Temporo-spatial cellular atlas of the regenerating alveolar niche in idiopathic pulmonary fibrosis.
Weeratunga P., Hunter B., Sergeant M., Bull J., Clelland C., Denney L., Vuppusetty C., Burgoyne R., Woo J., Hu T., Borthwick L., Shaw J., Antanaviciute A., Filby A., Byrne H., Fisher A., Ho L-P.

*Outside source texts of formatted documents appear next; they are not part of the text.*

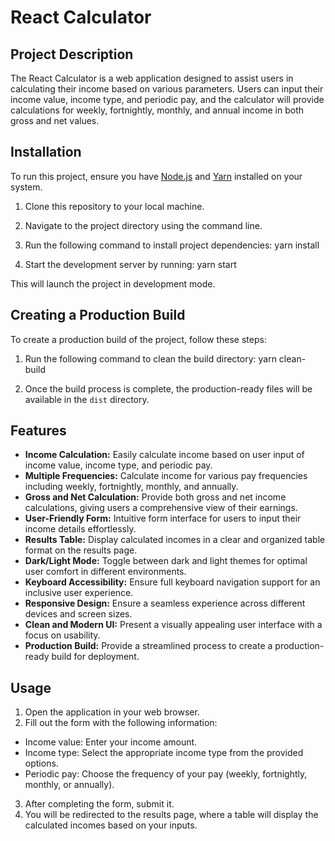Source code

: # React Calculator

## Project Description

The React Calculator is a web application designed to assist users in calculating their income based on various parameters. Users can input their income value, income type, and periodic pay, and the calculator will provide calculations for weekly, fortnightly, monthly, and annual income in both gross and net values.

## Installation

To run this project, ensure you have [Node.js](https://nodejs.org/) and [Yarn](https://yarnpkg.com/) installed on your system.

1. Clone this repository to your local machine.
2. Navigate to the project directory using the command line.
3. Run the following command to install project dependencies:
   yarn install

4. Start the development server by running:
   yarn start

This will launch the project in development mode.

## Creating a Production Build

To create a production build of the project, follow these steps:

1. Run the following command to clean the build directory:
   yarn clean-build

2. Once the build process is complete, the production-ready files will be available in the `dist` directory.

## Features

- **Income Calculation:** Easily calculate income based on user input of income value, income type, and periodic pay.
- **Multiple Frequencies:** Calculate income for various pay frequencies including weekly, fortnightly, monthly, and annually.
- **Gross and Net Calculation:** Provide both gross and net income calculations, giving users a comprehensive view of their earnings.
- **User-Friendly Form:** Intuitive form interface for users to input their income details effortlessly.
- **Results Table:** Display calculated incomes in a clear and organized table format on the results page.
- **Dark/Light Mode:** Toggle between dark and light themes for optimal user comfort in different environments.
- **Keyboard Accessibility:** Ensure full keyboard navigation support for an inclusive user experience.
- **Responsive Design:** Ensure a seamless experience across different devices and screen sizes.
- **Clean and Modern UI:** Present a visually appealing user interface with a focus on usability.
- **Production Build:** Provide a streamlined process to create a production-ready build for deployment.

## Usage

1. Open the application in your web browser.
2. Fill out the form with the following information:

- Income value: Enter your income amount.
- Income type: Select the appropriate income type from the provided options.
- Periodic pay: Choose the frequency of your pay (weekly, fortnightly, monthly, or annually).

3. After completing the form, submit it.
4. You will be redirected to the results page, where a table will display the calculated incomes based on your inputs.
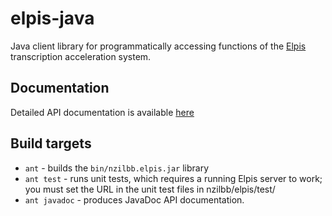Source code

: # elpis-java

Java client library for programmatically accessing functions of the
[Elpis](https://elpis.net.au/) transcription acceleration system.

## Documentation

Detailed API documentation is available [here](https://nzilbb.github.io/elpis-java/)

## Build targets

- `ant` - builds the `bin/nzilbb.elpis.jar` library
- `ant test` - runs unit tests, which requires a running Elpis server to work; you
   must set the URL in the unit test files in nzilbb/elpis/test/ 
- `ant javadoc` - produces JavaDoc API documentation.



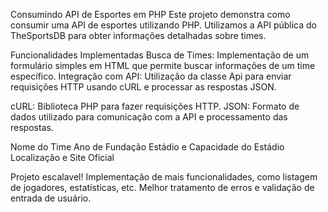 Consumindo API de Esportes em PHP
Este projeto demonstra como consumir uma API de esportes utilizando PHP. Utilizamos a API pública do TheSportsDB para obter informações detalhadas sobre times.

Funcionalidades Implementadas
Busca de Times: Implementação de um formulário simples em HTML que permite buscar informações de um time específico.
Integração com API: Utilização da classe Api para enviar requisições HTTP usando cURL e processar as respostas JSON.

cURL: Biblioteca PHP para fazer requisições HTTP.
JSON: Formato de dados utilizado para comunicação com a API e processamento das respostas.

Nome do Time
Ano de Fundação
Estádio e Capacidade do Estádio
Localização e Site Oficial

Projeto escalavel!
Implementação de mais funcionalidades, como listagem de jogadores, estatísticas, etc.
Melhor tratamento de erros e validação de entrada de usuário.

Healthy alveolar repair relies on the ability of alveolar stem cells to differentiate into specialized epithelial cells for gas exchange. In chronic fibrotic lung diseases such as idiopathic pulmonary fibrosis (IPF), this regenerative process is abnormal but the underlying mechanisms remain unclear. Here, using human lung tissue that represents different stages of disease and a 33-plex single-cell imaging mass cytometry (IMC), we present a high-resolution, temporo-spatial cell atlas of the regenerating alveolar niche. With unbiased mathematical methods which quantify statistically enriched interactions, CD206himacrophage subtype and an alveolar basal intermediate epithelial cell emerge as the most statistically robust spatial association in the epithelial and immune cell interactome, found across all stages of disease. Spatially resolved receptor-ligand analysis further offers an in silico mechanism by which these macrophages may influence epithelial regeneration. These findings provide a foundational step toward understanding immune-epithelial dynamics in aberrant alveolar regeneration in IPF.